Requirement: Omit the pictures while printing every entry below exactly as given.

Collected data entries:
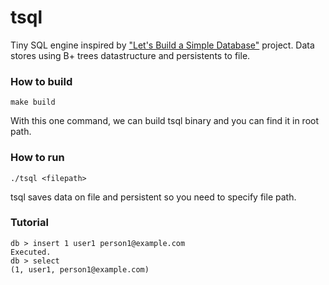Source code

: # tsql

Tiny SQL engine inspired by ["Let's Build a Simple Database"](https://cstack.github.io/db_tutorial/parts/part7.html) project. Data stores using B+ trees datastructure and persistents to file.



### How to build

```
make build
```

With this one command, we can build tsql binary and you can find it in root path.



### How to run

```
./tsql <filepath>
```

tsql saves data on file and persistent so you need to specify file path.



### Tutorial

```
db > insert 1 user1 person1@example.com
Executed.
db > select
(1, user1, person1@example.com)
```




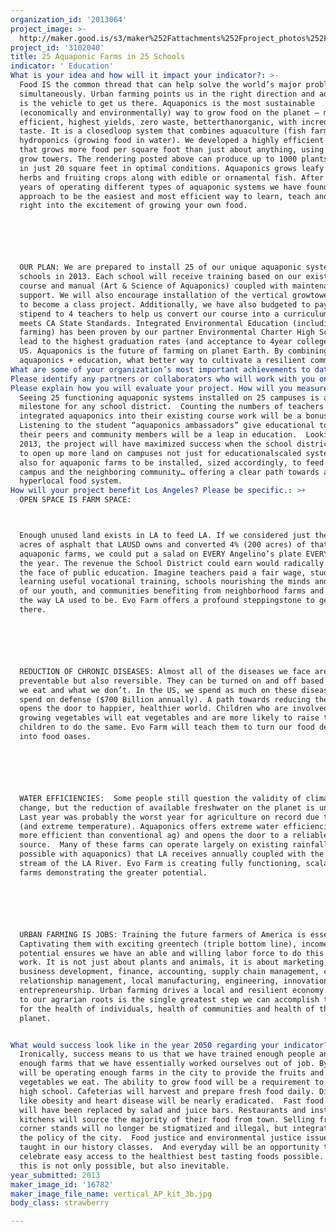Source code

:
 ```yaml
---
organization_id: '2013064'
project_image: >-
  http://maker.good.is/s3/maker%252Fattachments%252Fproject_photos%252Fimages%252F16782%252Fdisplay%252Fvertical_AP_kit_3b.jpg=c570x385
project_id: '3102040'
title: 25 Aquaponic Farms in 25 Schools
indicator: ' Education'
What is your idea and how will it impact your indicator?: >-
  Food IS the common thread that can help solve the world’s major problems
  simultaneously. Urban farming points us in the right direction and aquaponics
  is the vehicle to get us there. Aquaponics is the most sustainable
  (economically and environmentally) way to grow food on the planet — most water
  efficient, highest yields, zero waste, betterthanorganic, with incredible
  taste. It is a closedloop system that combines aquaculture (fish farming) and
  hydroponics (growing food in water). We developed a highly efficient model
  that grows more food per square foot than just about anything, using vertical
  grow towers. The rendering posted above can produce up to 1000 plants per year
  in just 20 square feet in optimal conditions. Aquaponics grows leafy greens,
  herbs and fruiting crops along with edible or ornamental fish. After several
  years of operating different types of aquaponic systems we have found this
  approach to be the easiest and most efficient way to learn, teach and jump
  right into the excitement of growing your own food.  






  OUR PLAN: We are prepared to install 25 of our unique aquaponic systems in 25
  schools in 2013. Each school will receive training based on our existing
  course and manual (Art & Science of Aquaponics) coupled with maintenance and
  support. We will also encourage installation of the vertical growtower system
  to become a class project. Additionally, we have also budgeted to pay a
  stipend to 4 teachers to help us convert our course into a curriculum that
  meets CA State Standards. Integrated Environmental Education (including urban
  farming) has been proven by our partner Environmental Charter High School to
  lead to the highest graduation rates (and acceptance to 4year colleges) in the
  US. Aquaponics is the future of farming on planet Earth. By combining the two,
  aquaponics + education, what better way to cultivate a resilient community? 
What are some of your organization’s most important achievements to date?: "*\tFirst commercial aquaponics farm in LA County (LA Times http://goo.gl/xmTck)\n\n\n*\tFirst aquaponic system at LAUSD ( http://vimeo.com/41029703)\n\n\n*\tFirst hyperlocal, living produce, betterthanorganic sold at SoCal Farmers market (LA Times http://goo.gl/s3twp)\n\n\n*\tCreated the Art & Science of Aquaponics course the first backyard/ DIY aquaponics class in SoCal (LA Times http://goo.gl/mGmPQ)\n\n\n*\tConsultant on some of the largest aquaponics projects in CA (http://goo.gl/LE1Bu)\n\n\n*\tDesigner of the smallest, yet highest yielding per square foot, Aquaponics system… just about anywhere. (Dream Garden http://goo.gl/JG1Sv)\n\n\n*\tFree farm tours to 1000’s of visitors\n\n\n*\tCoorchestrated the debut of aquaponics at the CA State Fair, reaching 500,000 visitors (Sacramento Bee http://goo.gl/0HuYp )\n\n\n*\tPresented AP @ the Seedstock Sustainable Agriculture Innovation Conference at UCLA Anderson School of Management (Seedstock)\n\n\n*\tCompletely opensource, share all our secrets and spread the gospel of AP to all\n\n\n*\tReintroducing taste to living food (Edible Westside http://goo.gl/KydmV)"
Please identify any partners or collaborators who will work with you on this project.: "*\tAquaponics Association\n\n\n*\tBright Agrotech\n\n\n*\tBluelab\n\n\n*\tCalifornia Aquaculture Association\n\n\n*\tEarthflow Design Works\n\n\n*\tEnvironmental Charter High School\n\n\n*\tEnvironmental Charter Middle School\n\n\n*\tGrowing Experience \n\n\n*\tLA League of Arts\n\n\n*\tLos Angles Neighborhood Land Trust (Gardening Apprenticeship Program)\n\n\n*\tSocial Justice Learning Institute\n\n\n*\tThe Learning Garden\n\n\n*\tVenice High School\n\n\n*\tWarren Lane Elementary \n\n\n*\tWaters Wheel\n\n\n*\tWestchester Enriched Sciences Magnets\n\n\n"
Please explain how you will evaluate your project. How will you measure success?: >-
  Seeing 25 functioning aquaponic systems installed on 25 campuses is a great
  milestone for any school district.  Counting the numbers of teachers who have
  integrated aquaponics into their existing course work will be a bonus. 
  Listening to the student “aquaponics ambassadors” give educational tours to
  their peers and community members will be a leap in education.  Looking beyond
  2013, the project will have maximized success when the school district begins
  to open up more land on campuses not just for educationalscaled systems, but
  also for aquaponic farms to be installed, sized accordingly, to feed the
  campus and the neighboring community… offering a clear path towards a
  hyperlocal food system. 
How will your project benefit Los Angeles? Please be specific.: >+
  OPEN SPACE IS FARM SPACE:



  Enough unused land exists in LA to feed LA. If we considered just the 5000
  acres of asphalt that LAUSD owns and converted 4% (200 acres) of that to
  aquaponic farms, we could put a salad on EVERY Angelino’s plate EVERY day of
  the year. The revenue the School District could earn would radically change
  the face of public education. Imagine teachers paid a fair wage, students
  learning useful vocational training, schools nourishing the minds and bodies
  of our youth, and communities benefiting from neighborhood farms and schools —
  the way LA used to be. Evo Farm offers a profound steppingstone to get us
  there. 






  REDUCTION OF CHRONIC DISEASES: Almost all of the diseases we face are not only
  preventable but also reversible. They can be turned on and off based on what
  we eat and what we don’t. In the US, we spend as much on these diseases as we
  spend on defense ($700 Billion annually). A path towards reducing these costs
  opens the door to happier, healthier world. Children who are involved in
  growing vegetables will eat vegetables and are more likely to raise their
  children to do the same. Evo Farm will teach them to turn our food deserts
  into food oases. 






  WATER EFFICIENCIES:  Some people still question the validity of climate
  change, but the reduction of available freshwater on the planet is undisputed.
  Last year was probably the worst year for agriculture on record due to drought
  (and extreme temperature). Aquaponics offers extreme water efficiencies (95%
  more efficient than conventional ag) and opens the door to a reliable food
  source.  Many of these farms can operate largely on existing rainfall (only
  possible with aquaponics) that LA receives annually coupled with the steady
  stream of the LA River. Evo Farm is creating fully functioning, scalable micro
  farms demonstrating the greater potential. 






  URBAN FARMING IS JOBS: Training the future farmers of America is essential.
  Captivating them with exciting greentech (triple bottom line), income
  potential ensures we have an able and willing labor force to do this essential
  work. It is not just about plants and animals, it is about marketing, IT,
  business development, finance, accounting, supply chain management, customer
  relationship management, local manufacturing, engineering, innovation, and
  entrepreneurship. Urban farming drives a local and resilient economy. A return
  to our agrarian roots is the single greatest step we can accomplish to allow
  for the health of individuals, health of communities and health of the
  planet. 


What would success look like in the year 2050 regarding your indicator?: >-
  Ironically, success means to us that we have trained enough people and built
  enough farms that we have essentially worked ourselves out of job. By then, LA
  will be operating enough farms in the city to provide the fruits and
  vegetables we eat. The ability to grow food will be a requirement to graduate
  high school. Cafeterias will harvest and prepare fresh food daily. Diseases
  like obesity and heart disease will be nearly eradicated.  Fast food chains
  will have been replaced by salad and juice bars. Restaurants and institutional
  kitchens will source the majority of their food from town. Selling fruits on
  corner stands will no longer be stigmatized and illegal, but integrated into
  the policy of the city.  Food justice and environmental justice issues will be
  taught in our history classes.  And everyday will be an opportunity to
  celebrate easy access to the healthiest best tasting foods possible.  All of
  this is not only possible, but also inevitable.  
year_submitted: 2013
maker_image_id: '16782'
maker_image_file_name: vertical_AP_kit_3b.jpg
body_class: strawberry

---
```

Solution:
Source code

: # tsql

Tiny SQL engine inspired by ["Let's Build a Simple Database"](https://cstack.github.io/db_tutorial/parts/part7.html) project. Data stores using B+ trees datastructure and persistents to file.



### How to build

```
make build
```

With this one command, we can build tsql binary and you can find it in root path.



### How to run

```
./tsql <filepath>
```

tsql saves data on file and persistent so you need to specify file path.



### Tutorial

```
db > insert 1 user1 person1@example.com
Executed.
db > select
(1, user1, person1@example.com)
```




Source code

:
 ```yaml
---
organization_id: '2013064'
project_image: >-
  http://maker.good.is/s3/maker%252Fattachments%252Fproject_photos%252Fimages%252F16782%252Fdisplay%252Fvertical_AP_kit_3b.jpg=c570x385
project_id: '3102040'
title: 25 Aquaponic Farms in 25 Schools
indicator: ' Education'
What is your idea and how will it impact your indicator?: >-
  Food IS the common thread that can help solve the world’s major problems
  simultaneously. Urban farming points us in the right direction and aquaponics
  is the vehicle to get us there. Aquaponics is the most sustainable
  (economically and environmentally) way to grow food on the planet — most water
  efficient, highest yields, zero waste, betterthanorganic, with incredible
  taste. It is a closedloop system that combines aquaculture (fish farming) and
  hydroponics (growing food in water). We developed a highly efficient model
  that grows more food per square foot than just about anything, using vertical
  grow towers. The rendering posted above can produce up to 1000 plants per year
  in just 20 square feet in optimal conditions. Aquaponics grows leafy greens,
  herbs and fruiting crops along with edible or ornamental fish. After several
  years of operating different types of aquaponic systems we have found this
  approach to be the easiest and most efficient way to learn, teach and jump
  right into the excitement of growing your own food.  






  OUR PLAN: We are prepared to install 25 of our unique aquaponic systems in 25
  schools in 2013. Each school will receive training based on our existing
  course and manual (Art & Science of Aquaponics) coupled with maintenance and
  support. We will also encourage installation of the vertical growtower system
  to become a class project. Additionally, we have also budgeted to pay a
  stipend to 4 teachers to help us convert our course into a curriculum that
  meets CA State Standards. Integrated Environmental Education (including urban
  farming) has been proven by our partner Environmental Charter High School to
  lead to the highest graduation rates (and acceptance to 4year colleges) in the
  US. Aquaponics is the future of farming on planet Earth. By combining the two,
  aquaponics + education, what better way to cultivate a resilient community? 
What are some of your organization’s most important achievements to date?: "*\tFirst commercial aquaponics farm in LA County (LA Times http://goo.gl/xmTck)\n\n\n*\tFirst aquaponic system at LAUSD ( http://vimeo.com/41029703)\n\n\n*\tFirst hyperlocal, living produce, betterthanorganic sold at SoCal Farmers market (LA Times http://goo.gl/s3twp)\n\n\n*\tCreated the Art & Science of Aquaponics course the first backyard/ DIY aquaponics class in SoCal (LA Times http://goo.gl/mGmPQ)\n\n\n*\tConsultant on some of the largest aquaponics projects in CA (http://goo.gl/LE1Bu)\n\n\n*\tDesigner of the smallest, yet highest yielding per square foot, Aquaponics system… just about anywhere. (Dream Garden http://goo.gl/JG1Sv)\n\n\n*\tFree farm tours to 1000’s of visitors\n\n\n*\tCoorchestrated the debut of aquaponics at the CA State Fair, reaching 500,000 visitors (Sacramento Bee http://goo.gl/0HuYp )\n\n\n*\tPresented AP @ the Seedstock Sustainable Agriculture Innovation Conference at UCLA Anderson School of Management (Seedstock)\n\n\n*\tCompletely opensource, share all our secrets and spread the gospel of AP to all\n\n\n*\tReintroducing taste to living food (Edible Westside http://goo.gl/KydmV)"
Please identify any partners or collaborators who will work with you on this project.: "*\tAquaponics Association\n\n\n*\tBright Agrotech\n\n\n*\tBluelab\n\n\n*\tCalifornia Aquaculture Association\n\n\n*\tEarthflow Design Works\n\n\n*\tEnvironmental Charter High School\n\n\n*\tEnvironmental Charter Middle School\n\n\n*\tGrowing Experience \n\n\n*\tLA League of Arts\n\n\n*\tLos Angles Neighborhood Land Trust (Gardening Apprenticeship Program)\n\n\n*\tSocial Justice Learning Institute\n\n\n*\tThe Learning Garden\n\n\n*\tVenice High School\n\n\n*\tWarren Lane Elementary \n\n\n*\tWaters Wheel\n\n\n*\tWestchester Enriched Sciences Magnets\n\n\n"
Please explain how you will evaluate your project. How will you measure success?: >-
  Seeing 25 functioning aquaponic systems installed on 25 campuses is a great
  milestone for any school district.  Counting the numbers of teachers who have
  integrated aquaponics into their existing course work will be a bonus. 
  Listening to the student “aquaponics ambassadors” give educational tours to
  their peers and community members will be a leap in education.  Looking beyond
  2013, the project will have maximized success when the school district begins
  to open up more land on campuses not just for educationalscaled systems, but
  also for aquaponic farms to be installed, sized accordingly, to feed the
  campus and the neighboring community… offering a clear path towards a
  hyperlocal food system. 
How will your project benefit Los Angeles? Please be specific.: >+
  OPEN SPACE IS FARM SPACE:



  Enough unused land exists in LA to feed LA. If we considered just the 5000
  acres of asphalt that LAUSD owns and converted 4% (200 acres) of that to
  aquaponic farms, we could put a salad on EVERY Angelino’s plate EVERY day of
  the year. The revenue the School District could earn would radically change
  the face of public education. Imagine teachers paid a fair wage, students
  learning useful vocational training, schools nourishing the minds and bodies
  of our youth, and communities benefiting from neighborhood farms and schools —
  the way LA used to be. Evo Farm offers a profound steppingstone to get us
  there. 






  REDUCTION OF CHRONIC DISEASES: Almost all of the diseases we face are not only
  preventable but also reversible. They can be turned on and off based on what
  we eat and what we don’t. In the US, we spend as much on these diseases as we
  spend on defense ($700 Billion annually). A path towards reducing these costs
  opens the door to happier, healthier world. Children who are involved in
  growing vegetables will eat vegetables and are more likely to raise their
  children to do the same. Evo Farm will teach them to turn our food deserts
  into food oases. 






  WATER EFFICIENCIES:  Some people still question the validity of climate
  change, but the reduction of available freshwater on the planet is undisputed.
  Last year was probably the worst year for agriculture on record due to drought
  (and extreme temperature). Aquaponics offers extreme water efficiencies (95%
  more efficient than conventional ag) and opens the door to a reliable food
  source.  Many of these farms can operate largely on existing rainfall (only
  possible with aquaponics) that LA receives annually coupled with the steady
  stream of the LA River. Evo Farm is creating fully functioning, scalable micro
  farms demonstrating the greater potential. 






  URBAN FARMING IS JOBS: Training the future farmers of America is essential.
  Captivating them with exciting greentech (triple bottom line), income
  potential ensures we have an able and willing labor force to do this essential
  work. It is not just about plants and animals, it is about marketing, IT,
  business development, finance, accounting, supply chain management, customer
  relationship management, local manufacturing, engineering, innovation, and
  entrepreneurship. Urban farming drives a local and resilient economy. A return
  to our agrarian roots is the single greatest step we can accomplish to allow
  for the health of individuals, health of communities and health of the
  planet. 


What would success look like in the year 2050 regarding your indicator?: >-
  Ironically, success means to us that we have trained enough people and built
  enough farms that we have essentially worked ourselves out of job. By then, LA
  will be operating enough farms in the city to provide the fruits and
  vegetables we eat. The ability to grow food will be a requirement to graduate
  high school. Cafeterias will harvest and prepare fresh food daily. Diseases
  like obesity and heart disease will be nearly eradicated.  Fast food chains
  will have been replaced by salad and juice bars. Restaurants and institutional
  kitchens will source the majority of their food from town. Selling fruits on
  corner stands will no longer be stigmatized and illegal, but integrated into
  the policy of the city.  Food justice and environmental justice issues will be
  taught in our history classes.  And everyday will be an opportunity to
  celebrate easy access to the healthiest best tasting foods possible.  All of
  this is not only possible, but also inevitable.  
year_submitted: 2013
maker_image_id: '16782'
maker_image_file_name: vertical_AP_kit_3b.jpg
body_class: strawberry

---
```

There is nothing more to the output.